Quando eu penso na minha caminhada pela vida, tenho meia dúzia de certezas. Basicamente três, quem eu amo agora, quem eu amei, e quem eu vou amar. Quem eu amo só eu sei. Talvez ela saiba no fundo. Quem eu amei, sabe que foi amado. Quem eu vou amar, sei também. A mim. Essa é a certeza maior de todas. Mais forte que todas as outras duas.

É muito confuso ter essas coisas certas e agir de uma maneira engraçada a respeito delas. Engraçada mesmo, acho graça. Ajo como se eu não soubesse. Mas sei. Agir como quem sabe é muito difícil, não to afim.

Meus monstros particulares ficam ali, cada um pro seu lado. Em situações adormecidos, em situações expressados.

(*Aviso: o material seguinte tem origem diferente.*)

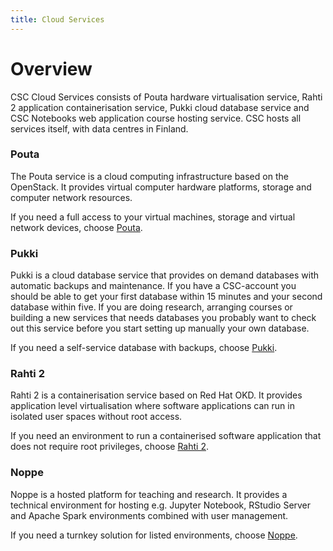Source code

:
 ```yaml
---
title: Cloud Services
---
```


# Overview

CSC Cloud Services consists of Pouta hardware virtualisation service, Rahti 2 application containerisation service, Pukki cloud database service and CSC Notebooks web application course hosting service. CSC hosts all services itself, with data centres in Finland.

### Pouta

The Pouta service is a cloud computing infrastructure based on the OpenStack. It provides virtual computer hardware platforms, storage and computer network resources.

If you need a full access to your virtual machines, storage and virtual network devices, choose [Pouta](pouta/index.md).

### Pukki

Pukki is a cloud database service that provides on demand databases with automatic backups and maintenance. If you have a CSC-account you should be able to get your first database within 15 minutes and your second database within five. If you are doing research, arranging courses or building a new services that needs databases you probably want to check out this service before you start setting up manually your own database.

If you need a self-service database with backups, choose [Pukki](dbaas/index.md).

### Rahti 2

Rahti 2 is a containerisation service based on Red Hat OKD. It provides application level virtualisation where software applications can run in isolated user spaces without root access.

If you need an environment to run a containerised software application that does not require root privileges, choose [Rahti 2](rahti2/index.md).

### Noppe

Noppe is a hosted platform for teaching and research. It provides a technical environment for hosting e.g. Jupyter Notebook, RStudio Server and Apache Spark environments combined with user management.

If you need a turnkey solution for listed environments, choose [Noppe](noppe/index.md).

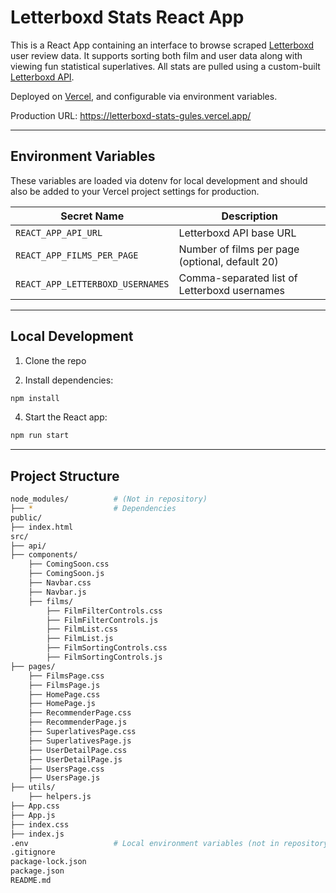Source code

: # Letterboxd Stats React App

This is a React App containing an interface to browse scraped [Letterboxd](https://letterboxd.com) user review data. It supports sorting both film and user data along with viewing fun statistical superlatives. All stats are pulled using a custom-built [Letterboxd API](https://github.com/LetterBoxd-Stats/letterboxd-api).

Deployed on [Vercel](https://vercel.com), and configurable via environment variables.

Production URL: https://letterboxd-stats-gules.vercel.app/

---

## Environment Variables

These variables are loaded via dotenv for local development and should also be added to your Vercel project settings for production.

| Secret Name                      | Description                                     |
| -------------------------------- | ----------------------------------------------- |
| `REACT_APP_API_URL`              | Letterboxd API base URL                         |
| `REACT_APP_FILMS_PER_PAGE`       | Number of films per page (optional, default 20) |
| `REACT_APP_LETTERBOXD_USERNAMES` | Comma-separated list of Letterboxd usernames    |

---

## Local Development

1. Clone the repo

2. Install dependencies:

```bash
npm install
```

4. Start the React app:

```bash
npm run start
```

---

## Project Structure

```bash
node_modules/          # (Not in repository)
├── *                  # Dependencies
public/
├── index.html
src/
├── api/
├── components/
    ├── ComingSoon.css
    ├── ComingSoon.js
    ├── Navbar.css
    ├── Navbar.js
    ├── films/
        ├── FilmFilterControls.css
        ├── FilmFilterControls.js
        ├── FilmList.css
        ├── FilmList.js
        ├── FilmSortingControls.css
        ├── FilmSortingControls.js
├── pages/
    ├── FilmsPage.css
    ├── FilmsPage.js
    ├── HomePage.css
    ├── HomePage.js
    ├── RecommenderPage.css
    ├── RecommenderPage.js
    ├── SuperlativesPage.css
    ├── SuperlativesPage.js
    ├── UserDetailPage.css
    ├── UserDetailPage.js
    ├── UsersPage.css
    ├── UsersPage.js
├── utils/
    ├── helpers.js
├── App.css
├── App.js
├── index.css
├── index.js
.env                   # Local environment variables (not in repository)
.gitignore
package-lock.json
package.json
README.md
```
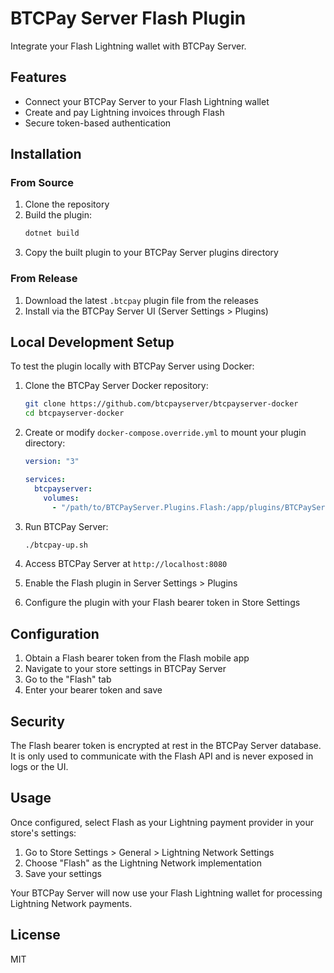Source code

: # BTCPay Server Flash Plugin

Integrate your Flash Lightning wallet with BTCPay Server.

## Features

- Connect your BTCPay Server to your Flash Lightning wallet
- Create and pay Lightning invoices through Flash
- Secure token-based authentication

## Installation

### From Source

1. Clone the repository
2. Build the plugin:
   ```bash
   dotnet build
   ```
3. Copy the built plugin to your BTCPay Server plugins directory

### From Release

1. Download the latest `.btcpay` plugin file from the releases
2. Install via the BTCPay Server UI (Server Settings > Plugins)

## Local Development Setup

To test the plugin locally with BTCPay Server using Docker:

1. Clone the BTCPay Server Docker repository:
   ```bash
   git clone https://github.com/btcpayserver/btcpayserver-docker
   cd btcpayserver-docker
   ```

2. Create or modify `docker-compose.override.yml` to mount your plugin directory:
   ```yaml
   version: "3"
   
   services:
     btcpayserver:
       volumes:
         - "/path/to/BTCPayServer.Plugins.Flash:/app/plugins/BTCPayServer.Plugins.Flash"
   ```

3. Run BTCPay Server:
   ```bash
   ./btcpay-up.sh
   ```

4. Access BTCPay Server at `http://localhost:8080`
5. Enable the Flash plugin in Server Settings > Plugins
6. Configure the plugin with your Flash bearer token in Store Settings

## Configuration

1. Obtain a Flash bearer token from the Flash mobile app
2. Navigate to your store settings in BTCPay Server
3. Go to the "Flash" tab
4. Enter your bearer token and save

## Security

The Flash bearer token is encrypted at rest in the BTCPay Server database. It is only used to communicate with the Flash API and is never exposed in logs or the UI.

## Usage

Once configured, select Flash as your Lightning payment provider in your store's settings:

1. Go to Store Settings > General > Lightning Network Settings
2. Choose "Flash" as the Lightning Network implementation
3. Save your settings

Your BTCPay Server will now use your Flash Lightning wallet for processing Lightning Network payments.

## License

MIT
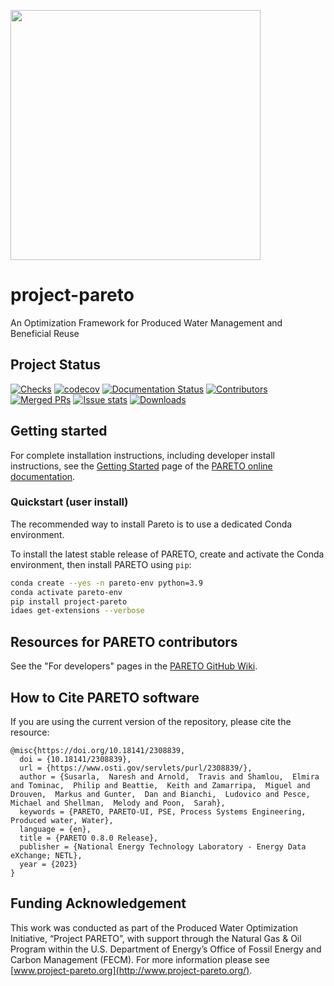 <!-- ![pareto logo](docs/img/logo-print-hd.jpg) -->
<img src="docs/img/logo-print-hd.jpg" width="400px" alg="Project Pareto logo"></img>
# project-pareto

An Optimization Framework for Produced Water Management and Beneficial Reuse

## Project Status
[![Checks](https://github.com/project-pareto/project-pareto/actions/workflows/checks.yml/badge.svg)](https://github.com/project-pareto/project-pareto/actions/workflows/checks.yml)
[![codecov](https://codecov.io/gh/project-pareto/project-pareto/branch/main/graph/badge.svg?token=2ZN7V4VA6X)](https://codecov.io/gh/project-pareto/project-pareto)
[![Documentation Status](https://readthedocs.org/projects/pareto/badge/?version=latest)](https://pareto.readthedocs.io/en/latest/?badge=latest)
[![Contributors](https://img.shields.io/github/contributors/project-pareto/project-pareto?style=plastic)](https://github.com/project-pareto/project-pareto/contributors)
[![Merged PRs](https://img.shields.io/github/issues-pr-closed-raw/project-pareto/project-pareto.svg?label=merged+PRs)](https://github.com/project-pareto/project-pareto/pulls?q=is:pr+is:merged)
[![Issue stats](http://isitmaintained.com/badge/resolution/project-pareto/project-pareto.svg)](http://isitmaintained.com/project/project-pareto/project-pareto)
[![Downloads](https://pepy.tech/badge/project-pareto)](https://pepy.tech/project/project-pareto)

## Getting started

For complete installation instructions, including developer install instructions, see the [Getting Started](https://pareto.readthedocs.io/en/latest/getting_started/index.html) page of the [PARETO online documentation](https://pareto.readthedocs.io).

### Quickstart (user install)

The recommended way to install Pareto is to use a dedicated Conda environment.

To install the latest stable release of PARETO, create and activate the Conda environment, then install PARETO using `pip`:

```sh
conda create --yes -n pareto-env python=3.9
conda activate pareto-env
pip install project-pareto
idaes get-extensions --verbose
```

## Resources for PARETO contributors

See the "For developers" pages in the [PARETO GitHub Wiki](https://github.com/project-pareto/project-pareto/wiki).

## How to Cite PARETO software
If you are using the current version of the repository, please cite the resource:

```
@misc{https://doi.org/10.18141/2308839,
  doi = {10.18141/2308839},
  url = {https://www.osti.gov/servlets/purl/2308839/},
  author = {Susarla,  Naresh and Arnold,  Travis and Shamlou,  Elmira and Tominac,  Philip and Beattie,  Keith and Zamarripa,  Miguel and Drouven,  Markus and Gunter,  Dan and Bianchi,  Ludovico and Pesce,  Michael and Shellman,  Melody and Poon,  Sarah},
  keywords = {PARETO, PARETO-UI, PSE, Process Systems Engineering, Produced water, Water},
  language = {en},
  title = {PARETO 0.8.0 Release},
  publisher = {National Energy Technology Laboratory - Energy Data eXchange; NETL},
  year = {2023}
}
```

## Funding Acknowledgement

This work was conducted as part of the Produced Water Optimization Initiative, “Project PARETO”,
with support through the Natural Gas & Oil Program within the U.S. Department of Energy’s Office of
Fossil Energy and Carbon Management (FECM). For more information please see
[www.project-pareto.org](http://www.project-pareto.org/).
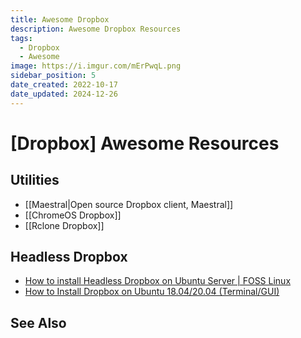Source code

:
 ```yaml
---
title: Awesome Dropbox
description: Awesome Dropbox Resources
tags:
  - Dropbox
  - Awesome
image: https://i.imgur.com/mErPwqL.png
sidebar_position: 5
date_created: 2022-10-17
date_updated: 2024-12-26
---
```


# [Dropbox] Awesome Resources

## Utilities

- [[Maestral|Open source Dropbox client, Maestral]]
- [[ChromeOS Dropbox]]
- [[Rclone Dropbox]]

## Headless Dropbox

- [How to install Headless Dropbox on Ubuntu Server | FOSS Linux](https://www.fosslinux.com/45045/headless-dropbox-ubuntu-server.htm)
- [How to Install Dropbox on Ubuntu 18.04/20.04 (Terminal/GUI)](https://linoxide.com/install-dropbox-ubuntu)

## See Also
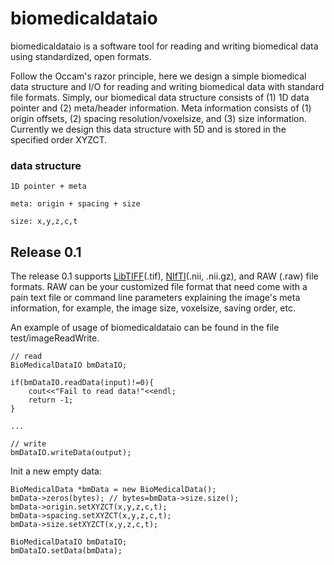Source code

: # biomedicaldataio
biomedicaldataio is a software tool for reading and writing biomedical data using standardized, open formats.

Follow the Occam's razor principle, here we design a simple biomedical data structure and I/O for reading and writing biomedical data with standard file formats. Simply, our biomedical data structure consists of (1) 1D data pointer and (2) meta/header information. Meta information consists of (1) origin offsets, (2) spacing resolution/voxelsize, and (3) size information. Currently we design this data structure with 5D and is stored in the specified order XYZCT.

### data structure

```
1D pointer + meta

meta: origin + spacing + size

size: x,y,z,c,t
```

## Release 0.1
The release 0.1 supports [LibTIFF][](.tif), [NIfTI][](.nii, .nii.gz), and RAW (.raw) file formats. RAW can be your customized file format that need come with a pain text file or command line parameters explaining the image's meta information, for example, the image size, voxelsize, saving order, etc.

An example of usage of biomedicaldataio can be found in the file test/imageReadWrite.

```
// read
BioMedicalDataIO bmDataIO;

if(bmDataIO.readData(input)!=0){
    cout<<"Fail to read data!"<<endl;
    return -1;
}

...

// write
bmDataIO.writeData(output);

```

Init a new empty data:

```
BioMedicalData *bmData = new BioMedicalData();
bmData->zeros(bytes); // bytes=bmData->size.size();
bmData->origin.setXYZCT(x,y,z,c,t);
bmData->spacing.setXYZCT(x,y,z,c,t);
bmData->size.setXYZCT(x,y,z,c,t);

BioMedicalDataIO bmDataIO;
bmDataIO.setData(bmData);
```

##
[LibTIFF]: http://libtiff.maptools.org/
[NIfTI]: https://nifti.nimh.nih.gov/
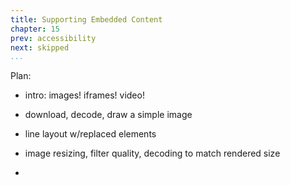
 ```yaml
---
title: Supporting Embedded Content
chapter: 15
prev: accessibility
next: skipped
...
```



Plan:

* intro: images! iframes! video!

* download, decode, draw a simple image

* line layout w/replaced elements

* image resizing, filter quality, decoding to match rendered size

*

O que mudou de um tempo pra cá é eu saber da existência deles, e pesquisar na internet um EAD pra aprender a alimentar, domar, treinar e anestesiar.

Essa vida de auto-conhecimento ao longo dos anos é doida. Ainda mais eu, que não sou complicada mas as pessoas não me entendem. Sou como um sistema binário de um computador. No fundo só tenho números 1 e 0, mas quem acessa, encontra um software desenvolvidíssimo, difícil de mexer. E não é, quem conhece informática, sabe que sou só uma sequência besta de dois números. Repetidos eternamente.

Essa é a graça de se aprender. Bater a cara na parede até ver que sujou a resposta de sangue, que já tava ali, escrita de giz. Escrita por, sei lá, Jah. Não exija tanto assim das minhas metáforas.

É tanta coisa pra descobrir, me sinto Indiana Jones do auto-conhecimento. E me perguntam porque não tenho tempo pro Pou.

Desculpa mesmo Pou, não é você, sou eu.